Aim of the task: Pictures are to be dropped. Everything else in the listing gets copied exactly.

Data extracts:
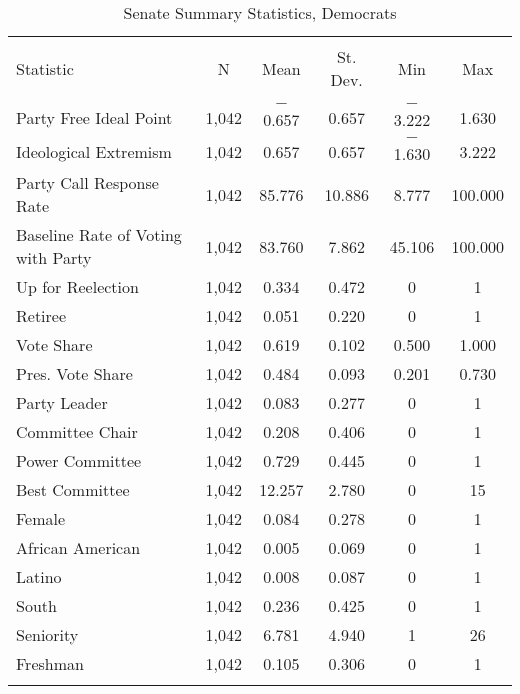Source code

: \documentclass[12pt]{article}
\begin{document}
\begin{table}[H] 
	\centering 
	\singlespacing
	\caption{Senate Summary Statistics, Democrats} 
	\label{} 
	\begin{tabular}{@{\extracolsep{5pt}}lccccc} 
		\\[-1.8ex]\hline 
		\hline \\[-1.8ex] 
		Statistic & \multicolumn{1}{c}{N} & \multicolumn{1}{c}{Mean} & \multicolumn{1}{c}{St. Dev.} & \multicolumn{1}{c}{Min} & \multicolumn{1}{c}{Max} \\ 
		\hline \\[-1.8ex]  
		Party Free Ideal Point & 1,042 & $-$0.657 & 0.657 & $-$3.222 & 1.630 \\ 
		Ideological Extremism & 1,042 & 0.657 & 0.657 & $-$1.630 & 3.222 \\ 
		Party Call Response Rate & 1,042 & 85.776 & 10.886 & 8.777 & 100.000 \\ 
		Baseline Rate of Voting with Party & 1,042 & 83.760 & 7.862 & 45.106 & 100.000 \\
		Up for Reelection & 1,042 & 0.334 & 0.472 & 0 & 1 \\ 
		Retiree & 1,042 & 0.051 & 0.220 & 0 & 1 \\ 
		Vote Share & 1,042 & 0.619 & 0.102 & 0.500 & 1.000 \\ 
		Pres. Vote Share & 1,042 & 0.484 & 0.093 & 0.201 & 0.730 \\ 
		Party Leader & 1,042 & 0.083 & 0.277 & 0 & 1 \\ 
		Committee Chair & 1,042 & 0.208 & 0.406 & 0 & 1 \\ 
		Power Committee & 1,042 & 0.729 & 0.445 & 0 & 1 \\ 
		Best Committee & 1,042 & 12.257 & 2.780 & 0 & 15 \\ 
		Female & 1,042 & 0.084 & 0.278 & 0 & 1 \\ 
		African American & 1,042 & 0.005 & 0.069 & 0 & 1 \\ 
		Latino & 1,042 & 0.008 & 0.087 & 0 & 1 \\ 
		South & 1,042 & 0.236 & 0.425 & 0 & 1 \\ 
		Seniority & 1,042 & 6.781 & 4.940 & 1 & 26 \\ 
		Freshman & 1,042 & 0.105 & 0.306 & 0 & 1 \\  
		\hline \\[-1.8ex] 
	\end{tabular} 
\end{table} 
\end{document}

Exercise answer:
Source code

: \documentclass[12pt]{article}
\begin{document}
\begin{table}[H] 
	\centering 
	\singlespacing
	\caption{Senate Summary Statistics, Democrats} 
	\label{} 
	\begin{tabular}{@{\extracolsep{5pt}}lccccc} 
		\\[-1.8ex]\hline 
		\hline \\[-1.8ex] 
		Statistic & \multicolumn{1}{c}{N} & \multicolumn{1}{c}{Mean} & \multicolumn{1}{c}{St. Dev.} & \multicolumn{1}{c}{Min} & \multicolumn{1}{c}{Max} \\ 
		\hline \\[-1.8ex]  
		Party Free Ideal Point & 1,042 & $-$0.657 & 0.657 & $-$3.222 & 1.630 \\ 
		Ideological Extremism & 1,042 & 0.657 & 0.657 & $-$1.630 & 3.222 \\ 
		Party Call Response Rate & 1,042 & 85.776 & 10.886 & 8.777 & 100.000 \\ 
		Baseline Rate of Voting with Party & 1,042 & 83.760 & 7.862 & 45.106 & 100.000 \\
		Up for Reelection & 1,042 & 0.334 & 0.472 & 0 & 1 \\ 
		Retiree & 1,042 & 0.051 & 0.220 & 0 & 1 \\ 
		Vote Share & 1,042 & 0.619 & 0.102 & 0.500 & 1.000 \\ 
		Pres. Vote Share & 1,042 & 0.484 & 0.093 & 0.201 & 0.730 \\ 
		Party Leader & 1,042 & 0.083 & 0.277 & 0 & 1 \\ 
		Committee Chair & 1,042 & 0.208 & 0.406 & 0 & 1 \\ 
		Power Committee & 1,042 & 0.729 & 0.445 & 0 & 1 \\ 
		Best Committee & 1,042 & 12.257 & 2.780 & 0 & 15 \\ 
		Female & 1,042 & 0.084 & 0.278 & 0 & 1 \\ 
		African American & 1,042 & 0.005 & 0.069 & 0 & 1 \\ 
		Latino & 1,042 & 0.008 & 0.087 & 0 & 1 \\ 
		South & 1,042 & 0.236 & 0.425 & 0 & 1 \\ 
		Seniority & 1,042 & 6.781 & 4.940 & 1 & 26 \\ 
		Freshman & 1,042 & 0.105 & 0.306 & 0 & 1 \\  
		\hline \\[-1.8ex] 
	\end{tabular} 
\end{table} 
\end{document}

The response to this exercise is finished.